Might we see any previews before release day btw in 12 days? Know if will awesome but would love to hear something.


----------



## Guy Rowland (Apr 20, 2015)

Dryden.Chambers @ Mon Apr 20 said:


> Might we see any previews before release day btw in 12 days? Know if will awesome but would love to hear something.



I think not - Eric tweeted last week that there wouldn't be any more previews before release day as they were snowed under.

10 more sleeps!


----------



## Astronaut FX (Apr 20, 2015)

Discounted preorder for upgrade available at Sweetwater. 

$229


----------



## catsass (Apr 20, 2015)

Omnisphere 1 (with free upgrade to 2) currently $399 at Sam Ash...


----------



## MA-Simon (Apr 20, 2015)

I do have just the right project comming up for Omni II.
Needing all kinds of atmosheric ambient stuff.

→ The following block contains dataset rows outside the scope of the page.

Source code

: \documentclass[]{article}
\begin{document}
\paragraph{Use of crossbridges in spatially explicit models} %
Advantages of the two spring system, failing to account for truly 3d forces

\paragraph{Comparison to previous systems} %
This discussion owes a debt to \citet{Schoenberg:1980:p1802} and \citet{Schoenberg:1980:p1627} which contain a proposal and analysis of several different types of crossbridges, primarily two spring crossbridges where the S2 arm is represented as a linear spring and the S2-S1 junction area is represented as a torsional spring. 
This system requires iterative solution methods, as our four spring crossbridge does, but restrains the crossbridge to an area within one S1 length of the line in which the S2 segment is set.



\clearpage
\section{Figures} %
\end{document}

So I am very much looking forward to the update!


----------



## MA-Simon (Apr 20, 2015)

I do have just the right project comming up for Omni II.
Needing all kinds of atmosheric ambient stuff.

So I am very much looking forward to the update!


----------



## Whatisvalis (Apr 21, 2015)

Where can you get the VIP upgrade from? Is it download or USB stick?


----------



## Dryden.Chambers (Apr 21, 2015)

Download, Spectrasonics.com, April 30th

Countdown:
9 days



Whatisvalis @ Tue Apr 21 said:


> Where can you get the VIP upgrade from? Is it download or USB stick?


----------



## Ed (Apr 21, 2015)

I really hope reinstalling no longer needs a bazillion dvd's fed into my computer


----------



## Guy Rowland (Apr 21, 2015)

Ed @ Tue Apr 21 said:


> I really hope reinstalling no longer needs a bazillion dvd's fed into my computer



It never did, Ed... You just need to install the dlls from disk, cancel out and then on launch point Omni to the STEAM folder.


----------



## Dryden.Chambers (Apr 21, 2015)

Just copy the steam folder and install the latest updates and authorize.

https://www.spectrasonics.net/support/k ... tegoryID=7

https://www.spectrasonics.net/support/k ... tegoryID=7

I'm sure the update for II will be pretty straight forward. I would get your Spectrasonics user password updated etc. in preparation.



Ed @ Tue Apr 21 said:


> I really hope reinstalling no longer needs a bazillion dvd's fed into my computer


----------



## Grilled Cheese (Apr 22, 2015)

No other product announcement in living memory has made as excited as I am about Omni 2.

I owe a lot to Spectrasonics and Omnisphere in particular. I was fortunate enough to semi retire from the royalties I earn for my music by the age of 38 (I'm 40 now). You would be appalled to know how heavily I've relied on Omni to create music, sometimes using multiple instances of it and nothing else. I honestly don't think I'd be where I am today without it. 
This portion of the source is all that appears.